INCJ chairman and CEO Toshiyuki Shiga said that INCJ had been a major shareholder in JDI since its establishment in 2012 to improve the international competitiveness of Japan's panel industry. INCJ had injected into JDI a total of CNY462 billion in investment and loans.

Despite having taken risks and invested in this project for 13 years, INCJ has only managed to recover 66% of its total investment and loans for JDI, said Shiga.

With investments from INCJ, Sony, Toshiba, and Hitachi, JDI was established in April 2012 through the integration of the small and medium-sized display businesses of the subsidiaries of Sony, Toshiba, and Hitachi.

INCJ said it decided to invest in JDI with the aim of supporting technological innovations in LCD and OLED displays, as well as the overall development of Japan's display industry.

Early on, JDI was able to expand its business and conduct an IPO due to its high technological capabilities, according to INCJ. After listing on the Tokyo Stock Exchange in 2014, JDI started to face a difficult business environment, with the smartphone market shifting to high-performance OLEDs, overseas competitors gaining ground, and price competition intensifying, according to INCJ.

JDI fails mission to revive Japan's display industry

China is now the world's biggest display panel supplier, while JDI tasked with reviving Japan's panel industry, lags behind the race and is struggling for survival.

JDI has never made a profit since its listing, and its stock price has never been able to break through the IPO price of JPY900. Its price is only around JPY10 to JPY20.

INCJ said it had taken steps to improve JDI's business, including a capital tie-up with Ichigo Trust in 2020 to strengthen its financial position. Currently, JDI is focusing on collaborations with other companies based on its proprietary, next-generation OLED eLEAP technology, and on non-panel businesses such as advanced semiconductor packaging, to return to profitability in the fiscal year ending March 2026, according to INCJ.

However, INCJ decided to end its involvement in JDI, selling its shares in stages.

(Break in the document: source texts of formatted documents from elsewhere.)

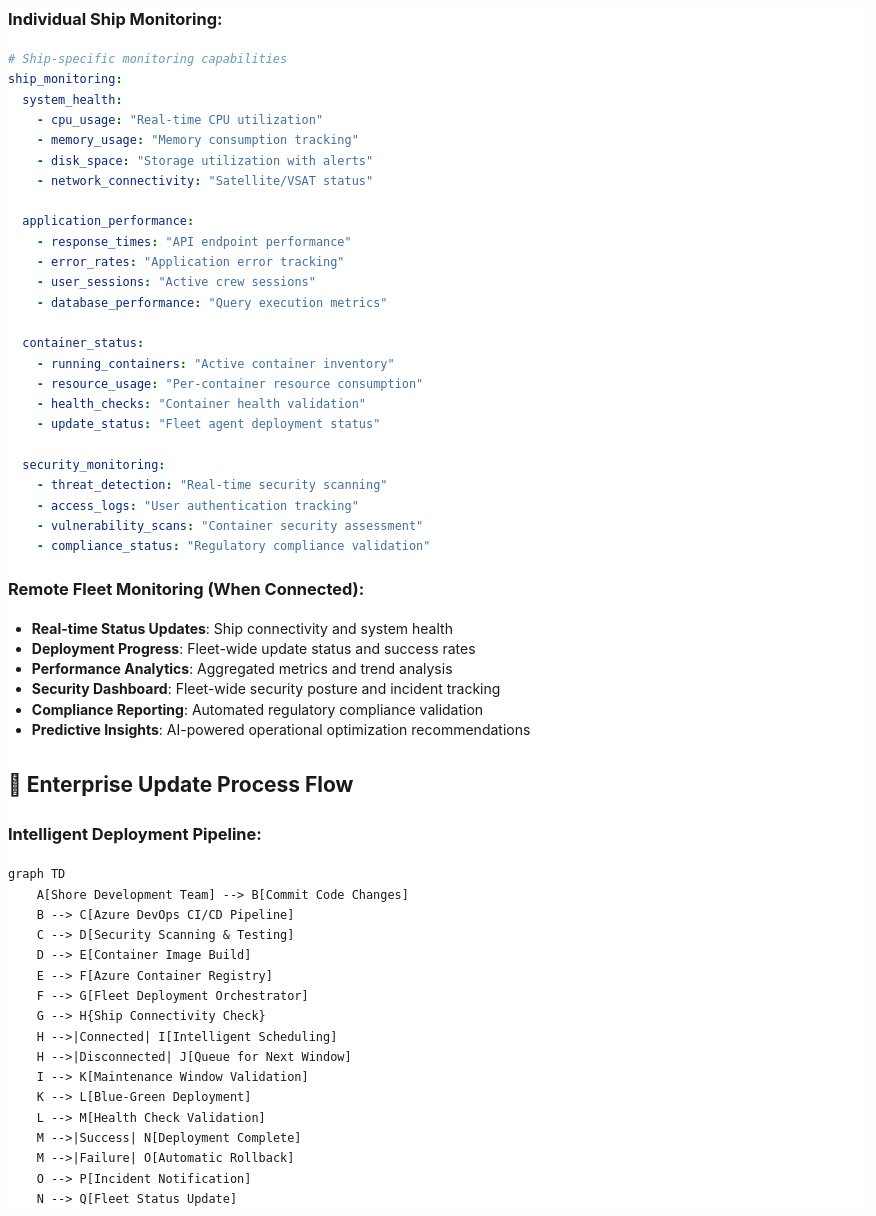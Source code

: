 ### **Individual Ship Monitoring:**
```yaml
# Ship-specific monitoring capabilities
ship_monitoring:
  system_health:
    - cpu_usage: "Real-time CPU utilization"
    - memory_usage: "Memory consumption tracking"
    - disk_space: "Storage utilization with alerts"
    - network_connectivity: "Satellite/VSAT status"
    
  application_performance:
    - response_times: "API endpoint performance"
    - error_rates: "Application error tracking"
    - user_sessions: "Active crew sessions"
    - database_performance: "Query execution metrics"
    
  container_status:
    - running_containers: "Active container inventory"
    - resource_usage: "Per-container resource consumption"
    - health_checks: "Container health validation"
    - update_status: "Fleet agent deployment status"
    
  security_monitoring:
    - threat_detection: "Real-time security scanning"
    - access_logs: "User authentication tracking"
    - vulnerability_scans: "Container security assessment"
    - compliance_status: "Regulatory compliance validation"
```

### **Remote Fleet Monitoring** (When Connected):
- **Real-time Status Updates**: Ship connectivity and system health
- **Deployment Progress**: Fleet-wide update status and success rates
- **Performance Analytics**: Aggregated metrics and trend analysis
- **Security Dashboard**: Fleet-wide security posture and incident tracking
- **Compliance Reporting**: Automated regulatory compliance validation
- **Predictive Insights**: AI-powered operational optimization recommendations

## 🔄 Enterprise Update Process Flow

### **Intelligent Deployment Pipeline:**

```mermaid
graph TD
    A[Shore Development Team] --> B[Commit Code Changes]
    B --> C[Azure DevOps CI/CD Pipeline]
    C --> D[Security Scanning & Testing]
    D --> E[Container Image Build]
    E --> F[Azure Container Registry]
    F --> G[Fleet Deployment Orchestrator]
    G --> H{Ship Connectivity Check}
    H -->|Connected| I[Intelligent Scheduling]
    H -->|Disconnected| J[Queue for Next Window]
    I --> K[Maintenance Window Validation]
    K --> L[Blue-Green Deployment]
    L --> M[Health Check Validation]
    M -->|Success| N[Deployment Complete]
    M -->|Failure| O[Automatic Rollback]
    O --> P[Incident Notification]
    N --> Q[Fleet Status Update]
```
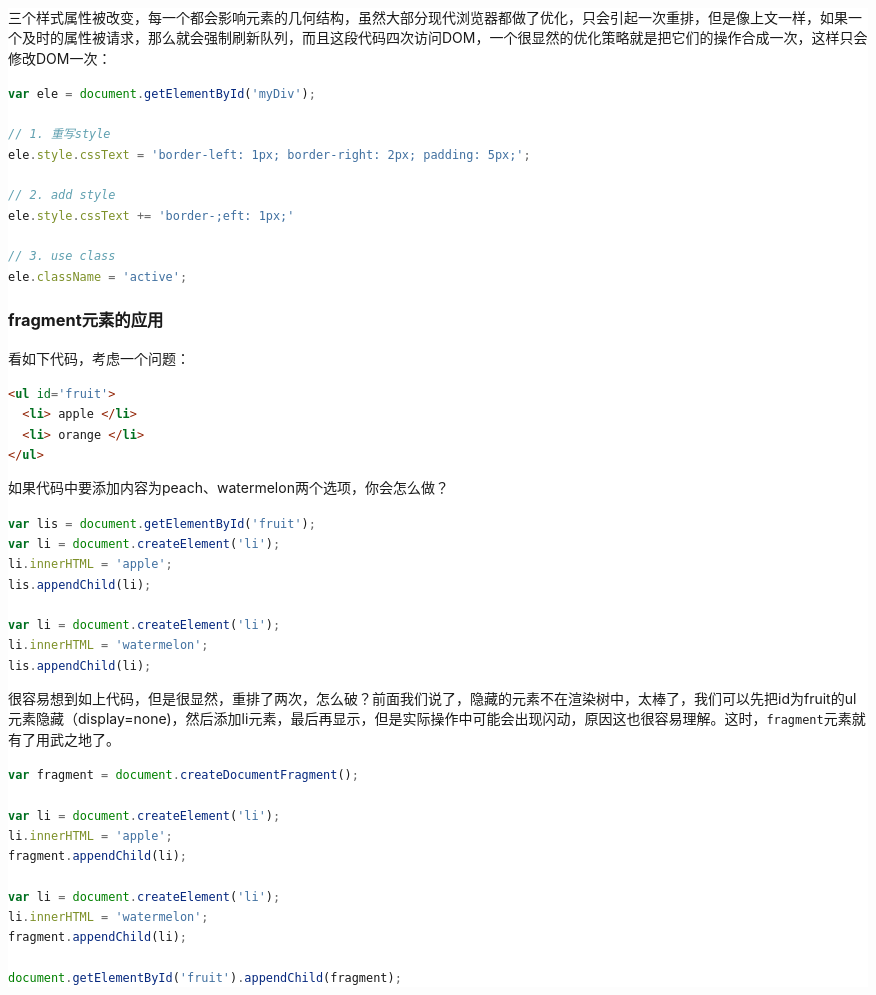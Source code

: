 
三个样式属性被改变，每一个都会影响元素的几何结构，虽然大部分现代浏览器都做了优化，只会引起一次重排，但是像上文一样，如果一个及时的属性被请求，那么就会强制刷新队列，而且这段代码四次访问DOM，一个很显然的优化策略就是把它们的操作合成一次，这样只会修改DOM一次：

```javascript
var ele = document.getElementById('myDiv');

// 1. 重写style
ele.style.cssText = 'border-left: 1px; border-right: 2px; padding: 5px;';

// 2. add style
ele.style.cssText += 'border-;eft: 1px;'

// 3. use class
ele.className = 'active';
```

### fragment元素的应用

看如下代码，考虑一个问题：

```html
<ul id='fruit'>
  <li> apple </li>
  <li> orange </li>
</ul>
```

如果代码中要添加内容为peach、watermelon两个选项，你会怎么做？

```javascript
var lis = document.getElementById('fruit');
var li = document.createElement('li');
li.innerHTML = 'apple';
lis.appendChild(li);

var li = document.createElement('li');
li.innerHTML = 'watermelon';
lis.appendChild(li);
```

很容易想到如上代码，但是很显然，重排了两次，怎么破？前面我们说了，隐藏的元素不在渲染树中，太棒了，我们可以先把id为fruit的ul元素隐藏（display=none)，然后添加li元素，最后再显示，但是实际操作中可能会出现闪动，原因这也很容易理解。这时，`fragment`元素就有了用武之地了。

```javascript
var fragment = document.createDocumentFragment();

var li = document.createElement('li');
li.innerHTML = 'apple';
fragment.appendChild(li);

var li = document.createElement('li');
li.innerHTML = 'watermelon';
fragment.appendChild(li);

document.getElementById('fruit').appendChild(fragment);
```
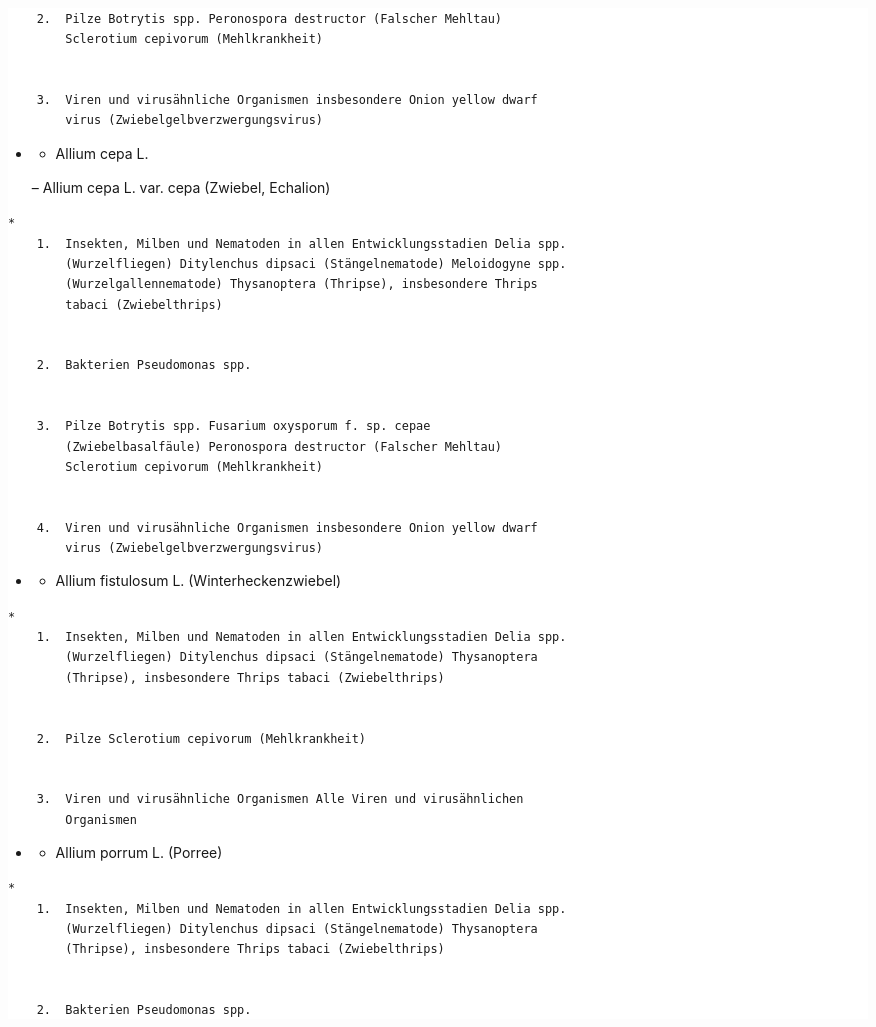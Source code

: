 
        2.  Pilze Botrytis spp. Peronospora destructor (Falscher Mehltau)
            Sclerotium cepivorum (Mehlkrankheit)


        3.  Viren und virusähnliche Organismen insbesondere Onion yellow dwarf
            virus (Zwiebelgelbverzwergungsvirus)





*    *   Allium cepa L.

        –   Allium cepa L. var. cepa (Zwiebel, Echalion)




    *
        1.  Insekten, Milben und Nematoden in allen Entwicklungsstadien Delia spp.
            (Wurzelfliegen) Ditylenchus dipsaci (Stängelnematode) Meloidogyne spp.
            (Wurzelgallennematode) Thysanoptera (Thripse), insbesondere Thrips
            tabaci (Zwiebelthrips)


        2.  Bakterien Pseudomonas spp.


        3.  Pilze Botrytis spp. Fusarium oxysporum f. sp. cepae
            (Zwiebelbasalfäule) Peronospora destructor (Falscher Mehltau)
            Sclerotium cepivorum (Mehlkrankheit)


        4.  Viren und virusähnliche Organismen insbesondere Onion yellow dwarf
            virus (Zwiebelgelbverzwergungsvirus)





*    *   Allium fistulosum L. (Winterheckenzwiebel)

    *
        1.  Insekten, Milben und Nematoden in allen Entwicklungsstadien Delia spp.
            (Wurzelfliegen) Ditylenchus dipsaci (Stängelnematode) Thysanoptera
            (Thripse), insbesondere Thrips tabaci (Zwiebelthrips)


        2.  Pilze Sclerotium cepivorum (Mehlkrankheit)


        3.  Viren und virusähnliche Organismen Alle Viren und virusähnlichen
            Organismen





*    *   Allium porrum L. (Porree)

    *
        1.  Insekten, Milben und Nematoden in allen Entwicklungsstadien Delia spp.
            (Wurzelfliegen) Ditylenchus dipsaci (Stängelnematode) Thysanoptera
            (Thripse), insbesondere Thrips tabaci (Zwiebelthrips)


        2.  Bakterien Pseudomonas spp.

According to JDI's report, INCJ still held a 0.26% stake as of the end of September 2024, but it has now released its entire shareholding.

Shiga said he hopes that under the leadership of CEO Scott Callon, JDI will continue to succeed in its activities and grow as a company that is globally competitive.

JDI's restructuring and future outlook

Due to the decline in demand for LCD panels and losses stemming from fab closures, JDI expects to report a net loss for the 11th year in a row when releasing its financial results for the fiscal year ending March 31, 2025.

JDI has also announced that it will cancel its hiring plan for college graduates in the spring of 2026. The last time it canceled such recruitment was in the spring of 2022.

In November 2024, JDI announced that it would shift its business focus from displays to other sectors, such as data centers and glass substrates. In February 2025, JDI ceased operations at the Mobara plant in Chiba Prefecture, and concentrated LCD panel production at the Ishikawa plant in Ishikawa Prefecture.